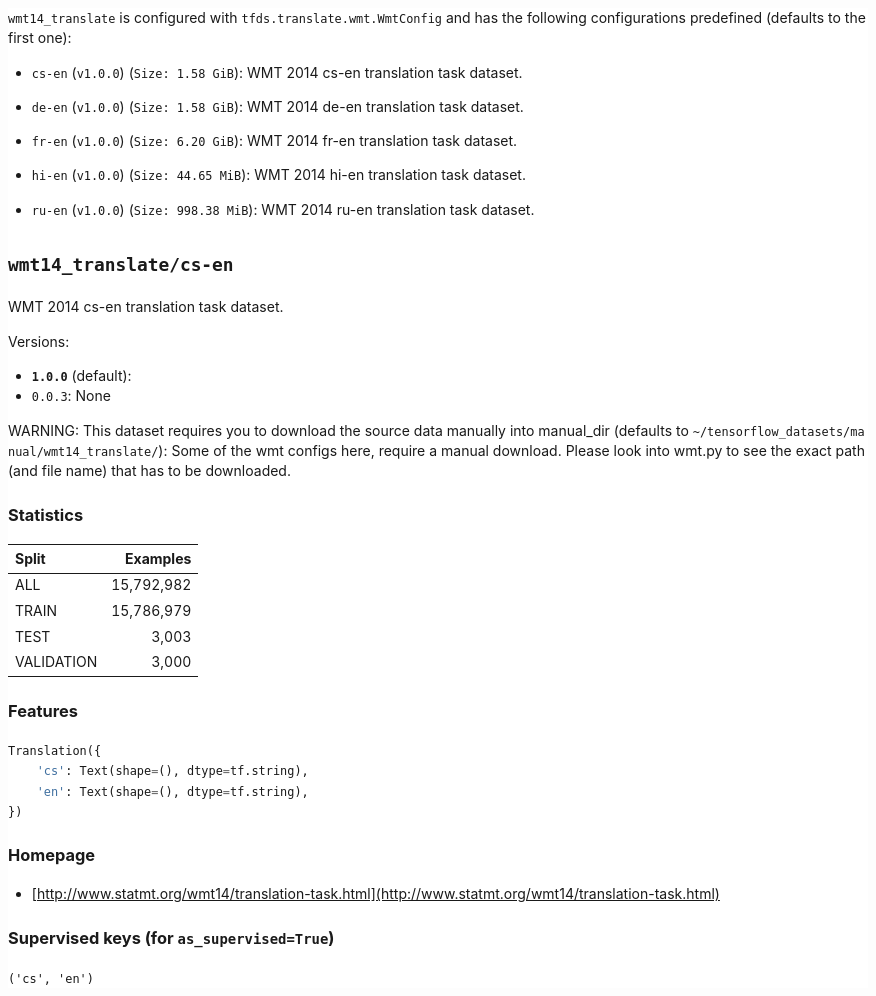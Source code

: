 `wmt14_translate` is configured with `tfds.translate.wmt.WmtConfig` and has the
following configurations predefined (defaults to the first one):

*   `cs-en` (`v1.0.0`) (`Size: 1.58 GiB`): WMT 2014 cs-en translation task
    dataset.

*   `de-en` (`v1.0.0`) (`Size: 1.58 GiB`): WMT 2014 de-en translation task
    dataset.

*   `fr-en` (`v1.0.0`) (`Size: 6.20 GiB`): WMT 2014 fr-en translation task
    dataset.

*   `hi-en` (`v1.0.0`) (`Size: 44.65 MiB`): WMT 2014 hi-en translation task
    dataset.

*   `ru-en` (`v1.0.0`) (`Size: 998.38 MiB`): WMT 2014 ru-en translation task
    dataset.

## `wmt14_translate/cs-en`
WMT 2014 cs-en translation task dataset.

Versions:

*   **`1.0.0`** (default):
*   `0.0.3`: None

WARNING: This dataset requires you to download the source data manually into
manual_dir (defaults to `~/tensorflow_datasets/manual/wmt14_translate/`): Some
of the wmt configs here, require a manual download. Please look into wmt.py to
see the exact path (and file name) that has to be downloaded.

### Statistics

Split      | Examples
:--------- | ---------:
ALL        | 15,792,982
TRAIN      | 15,786,979
TEST       | 3,003
VALIDATION | 3,000

### Features
```python
Translation({
    'cs': Text(shape=(), dtype=tf.string),
    'en': Text(shape=(), dtype=tf.string),
})
```

### Homepage

*   [http://www.statmt.org/wmt14/translation-task.html](http://www.statmt.org/wmt14/translation-task.html)

### Supervised keys (for `as_supervised=True`)
`('cs', 'en')`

■ ■ ■ ■

→ **Try it**:
Your job is to return all lines above that hold the word "shape".

→ **Exercise output**:
    'cs': Text(shape=(), dtype=tf.string),
    'en': Text(shape=(), dtype=tf.string),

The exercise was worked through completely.